Is This Form Right For You?
Use This Form If:
- Individuals who wish to publish a book but lack the time or expertise to write it themselves can utilize a Ghostwriting Agreement to formalize the arrangement with a ghostwriter. This ensures that both parties understand their responsibilities and the expectations for the project.
- Authors seeking to maintain control over their book's content and pricing may find this agreement essential. By clearly outlining the terms, authors can protect their intellectual property while ensuring the ghostwriter is compensated fairly.
- In situations where a ghostwriter is hired to create content for a specific audience or niche, this agreement helps define the project scope. It allows the author to communicate their vision while providing the ghostwriter with the necessary guidelines to deliver a successful manuscript.
- For those entering into a collaboration where confidentiality is paramount, such as writing a memoir or sensitive subject matter, a Ghostwriting Agreement can safeguard against unauthorized disclosures. This legal document emphasizes the importance of privacy in the creative process.

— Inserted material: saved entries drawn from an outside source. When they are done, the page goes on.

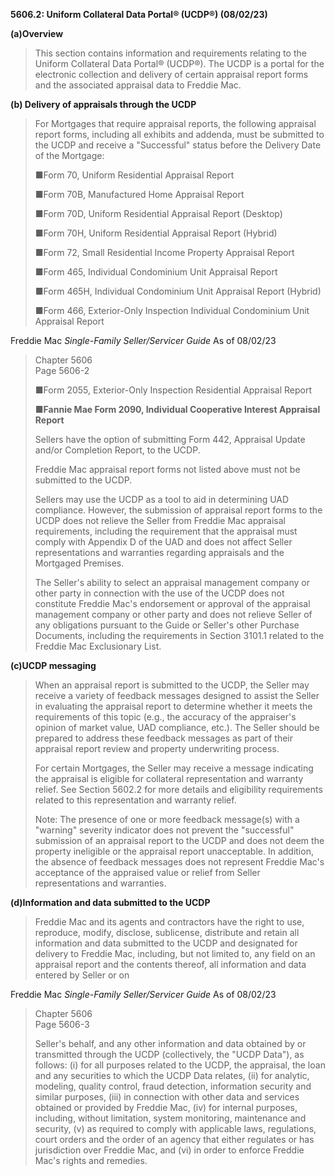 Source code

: **5606.2: Uniform Collateral Data Portal® (UCDP®) (08/02/23)**

**(a)Overview**

> This section contains information and requirements relating to the
> Uniform Collateral Data Portal® (UCDP®). The UCDP is a portal for the
> electronic collection and delivery of certain appraisal report forms
> and the associated appraisal data to Freddie Mac.

**(b) Delivery of appraisals through the UCDP**

> For Mortgages that require appraisal reports, the following appraisal
> report forms, including all exhibits and addenda, must be submitted to
> the UCDP and receive a "Successful" status before the Delivery Date of
> the Mortgage:
>
> ■Form 70, Uniform Residential Appraisal Report
>
> ■Form 70B, Manufactured Home Appraisal Report
>
> ■Form 70D, Uniform Residential Appraisal Report (Desktop)
>
> ■Form 70H, Uniform Residential Appraisal Report (Hybrid)
>
> ■Form 72, Small Residential Income Property Appraisal Report
>
> ■Form 465, Individual Condominium Unit Appraisal Report
>
> ■Form 465H, Individual Condominium Unit Appraisal Report (Hybrid)
>
> ■Form 466, Exterior-Only Inspection Individual Condominium Unit
> Appraisal Report

Freddie Mac *Single-Family Seller/Servicer Guide* As of 08/02/23

> Chapter 5606\
> Page 5606-2
>
> ■Form 2055, Exterior-Only Inspection Residential Appraisal Report
>
> ■**Fannie Mae Form 2090, Individual Cooperative Interest Appraisal
> Report**
>
> Sellers have the option of submitting Form 442, Appraisal Update
> and/or Completion Report, to the UCDP.
>
> Freddie Mac appraisal report forms not listed above must not be
> submitted to the UCDP.
>
> Sellers may use the UCDP as a tool to aid in determining UAD
> compliance. However, the submission of appraisal report forms to the
> UCDP does not relieve the Seller from Freddie Mac appraisal
> requirements, including the requirement that the appraisal must comply
> with Appendix D of the UAD and does not affect Seller representations
> and warranties regarding appraisals and the Mortgaged Premises.
>
> The Seller's ability to select an appraisal management company or
> other party in connection with the use of the UCDP does not constitute
> Freddie Mac's endorsement or approval of the appraisal management
> company or other party and does not relieve Seller of any obligations
> pursuant to the Guide or Seller's other Purchase Documents, including
> the requirements in Section 3101.1 related to the Freddie Mac
> Exclusionary List.

**(c)UCDP messaging**

> When an appraisal report is submitted to the UCDP, the Seller may
> receive a variety of feedback messages designed to assist the Seller
> in evaluating the appraisal report to determine whether it meets the
> requirements of this topic (e.g., the accuracy of the appraiser's
> opinion of market value, UAD compliance, etc.). The Seller should be
> prepared to address these feedback messages as part of their appraisal
> report review and property underwriting process.
>
> For certain Mortgages, the Seller may receive a message indicating the
> appraisal is eligible for collateral representation and warranty
> relief. See Section 5602.2 for more details and eligibility
> requirements related to this representation and warranty relief.
>
> Note: The presence of one or more feedback message(s) with a "warning"
> severity indicator does not prevent the "successful" submission of an
> appraisal report to the UCDP and does not deem the property ineligible
> or the appraisal report unacceptable. In addition, the absence of
> feedback messages does not represent Freddie Mac's acceptance of the
> appraised value or relief from Seller representations and warranties.

**(d)Information and data submitted to the UCDP**

> Freddie Mac and its agents and contractors have the right to use,
> reproduce, modify, disclose, sublicense, distribute and retain all
> information and data submitted to the UCDP and designated for delivery
> to Freddie Mac, including, but not limited to, any field on an
> appraisal report and the contents thereof, all information and data
> entered by Seller or on

Freddie Mac *Single-Family Seller/Servicer Guide* As of 08/02/23

> Chapter 5606\
> Page 5606-3
>
> Seller's behalf, and any other information and data obtained by or
> transmitted through the UCDP (collectively, the "UCDP Data"), as
> follows: (i) for all purposes related to the UCDP, the appraisal, the
> loan and any securities to which the UCDP Data relates, (ii) for
> analytic, modeling, quality control, fraud detection, information
> security and similar purposes, (iii) in connection with other data and
> services obtained or provided by Freddie Mac, (iv) for internal
> purposes, including, without limitation, system monitoring,
> maintenance and security, (v) as required to comply with applicable
> laws, regulations, court orders and the order of an agency that either
> regulates or has jurisdiction over Freddie Mac, and (vi) in order to
> enforce Freddie Mac's rights and remedies.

- When disputes arise regarding credit or payment, having a written Ghostwriting Agreement can serve as a crucial reference point. It clarifies the terms agreed upon by both parties, reducing the potential for misunderstandings or legal conflicts.
Do Not Use If:
- – This form is not appropriate for authors who wish to retain full authorship and credit for their work. If an author wants to be recognized as the sole creator, a ghostwriting agreement may not align with their goals.
- – In cases where the author and ghostwriter have an informal relationship without the need for legal formalities, a Ghostwriting Agreement may be unnecessary. Trust and mutual understanding could suffice in such situations.
- – If the project involves multiple collaborators who need to share credit and responsibilities, a more complex collaboration agreement may be required instead of a simple ghostwriting contract.
- – For authors who are writing their own content and do not require assistance, this agreement is not suitable. It is specifically designed for situations where a ghostwriter is involved in the writing process.
- – When the content being created involves illegal activities or unethical practices, this form should not be used. Legal agreements should always comply with the law and ethical standards.